### Problem statement
Your answer should be the lines below from the one holding "- 스레드 작업을 정의합니다." through the one holding "- 세마포어(semaphore) : 한정된", copied exactly and with nothing else.

Stored items:
-- -- --
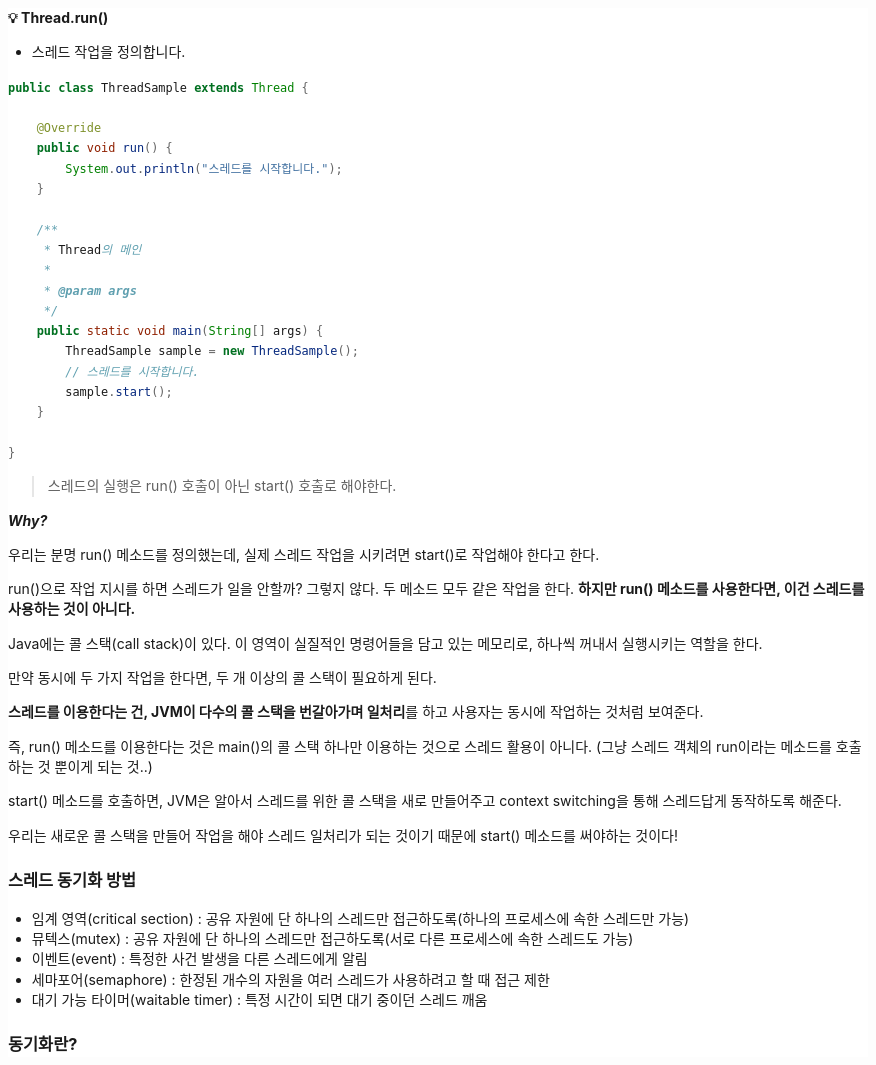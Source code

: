 **💡 Thread.run()**

- 스레드 작업을 정의합니다.

```java
public class ThreadSample extends Thread {

    @Override
    public void run() {
        System.out.println("스레드를 시작합니다.");
    }

    /**
     * Thread의 메인
     *
     * @param args
     */
    public static void main(String[] args) {
        ThreadSample sample = new ThreadSample();
        // 스레드를 시작합니다.
        sample.start();
    }

}
```

> 스레드의 실행은 run() 호출이 아닌 start() 호출로 해야한다.
> 

***Why?***

우리는 분명 run() 메소드를 정의했는데, 실제 스레드 작업을 시키려면 start()로 작업해야 한다고 한다.

run()으로 작업 지시를 하면 스레드가 일을 안할까? 그렇지 않다. 두 메소드 모두 같은 작업을 한다. **하지만 run() 메소드를 사용한다면, 이건 스레드를 사용하는 것이 아니다.**

Java에는 콜 스택(call stack)이 있다. 이 영역이 실질적인 명령어들을 담고 있는 메모리로, 하나씩 꺼내서 실행시키는 역할을 한다.

만약 동시에 두 가지 작업을 한다면, 두 개 이상의 콜 스택이 필요하게 된다.

**스레드를 이용한다는 건, JVM이 다수의 콜 스택을 번갈아가며 일처리**를 하고 사용자는 동시에 작업하는 것처럼 보여준다.

즉, run() 메소드를 이용한다는 것은 main()의 콜 스택 하나만 이용하는 것으로 스레드 활용이 아니다. (그냥 스레드 객체의 run이라는 메소드를 호출하는 것 뿐이게 되는 것..)

start() 메소드를 호출하면, JVM은 알아서 스레드를 위한 콜 스택을 새로 만들어주고 context switching을 통해 스레드답게 동작하도록 해준다.

우리는 새로운 콜 스택을 만들어 작업을 해야 스레드 일처리가 되는 것이기 때문에 start() 메소드를 써야하는 것이다!

### 스레드 동기화 방법

- 임계 영역(critical section) : 공유 자원에 단 하나의 스레드만 접근하도록(하나의 프로세스에 속한 스레드만 가능)
- 뮤텍스(mutex) : 공유 자원에 단 하나의 스레드만 접근하도록(서로 다른 프로세스에 속한 스레드도 가능)
- 이벤트(event) : 특정한 사건 발생을 다른 스레드에게 알림
- 세마포어(semaphore) : 한정된 개수의 자원을 여러 스레드가 사용하려고 할 때 접근 제한
- 대기 가능 타이머(waitable timer) : 특정 시간이 되면 대기 중이던 스레드 깨움

### 동기화란?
-- -- --
### Response to the exercise
- 스레드 작업을 정의합니다.

```java
public class ThreadSample extends Thread {

    @Override
    public void run() {
        System.out.println("스레드를 시작합니다.");
    }

    /**
     * Thread의 메인
     *
     * @param args
     */
    public static void main(String[] args) {
        ThreadSample sample = new ThreadSample();
        // 스레드를 시작합니다.
        sample.start();
    }

}
```

> 스레드의 실행은 run() 호출이 아닌 start() 호출로 해야한다.
> 

***Why?***

우리는 분명 run() 메소드를 정의했는데, 실제 스레드 작업을 시키려면 start()로 작업해야 한다고 한다.

run()으로 작업 지시를 하면 스레드가 일을 안할까? 그렇지 않다. 두 메소드 모두 같은 작업을 한다. **하지만 run() 메소드를 사용한다면, 이건 스레드를 사용하는 것이 아니다.**

Java에는 콜 스택(call stack)이 있다. 이 영역이 실질적인 명령어들을 담고 있는 메모리로, 하나씩 꺼내서 실행시키는 역할을 한다.

만약 동시에 두 가지 작업을 한다면, 두 개 이상의 콜 스택이 필요하게 된다.

**스레드를 이용한다는 건, JVM이 다수의 콜 스택을 번갈아가며 일처리**를 하고 사용자는 동시에 작업하는 것처럼 보여준다.

즉, run() 메소드를 이용한다는 것은 main()의 콜 스택 하나만 이용하는 것으로 스레드 활용이 아니다. (그냥 스레드 객체의 run이라는 메소드를 호출하는 것 뿐이게 되는 것..)

start() 메소드를 호출하면, JVM은 알아서 스레드를 위한 콜 스택을 새로 만들어주고 context switching을 통해 스레드답게 동작하도록 해준다.

우리는 새로운 콜 스택을 만들어 작업을 해야 스레드 일처리가 되는 것이기 때문에 start() 메소드를 써야하는 것이다!

### 스레드 동기화 방법

- 임계 영역(critical section) : 공유 자원에 단 하나의 스레드만 접근하도록(하나의 프로세스에 속한 스레드만 가능)
- 뮤텍스(mutex) : 공유 자원에 단 하나의 스레드만 접근하도록(서로 다른 프로세스에 속한 스레드도 가능)
- 이벤트(event) : 특정한 사건 발생을 다른 스레드에게 알림
- 세마포어(semaphore) : 한정된 개수의 자원을 여러 스레드가 사용하려고 할 때 접근 제한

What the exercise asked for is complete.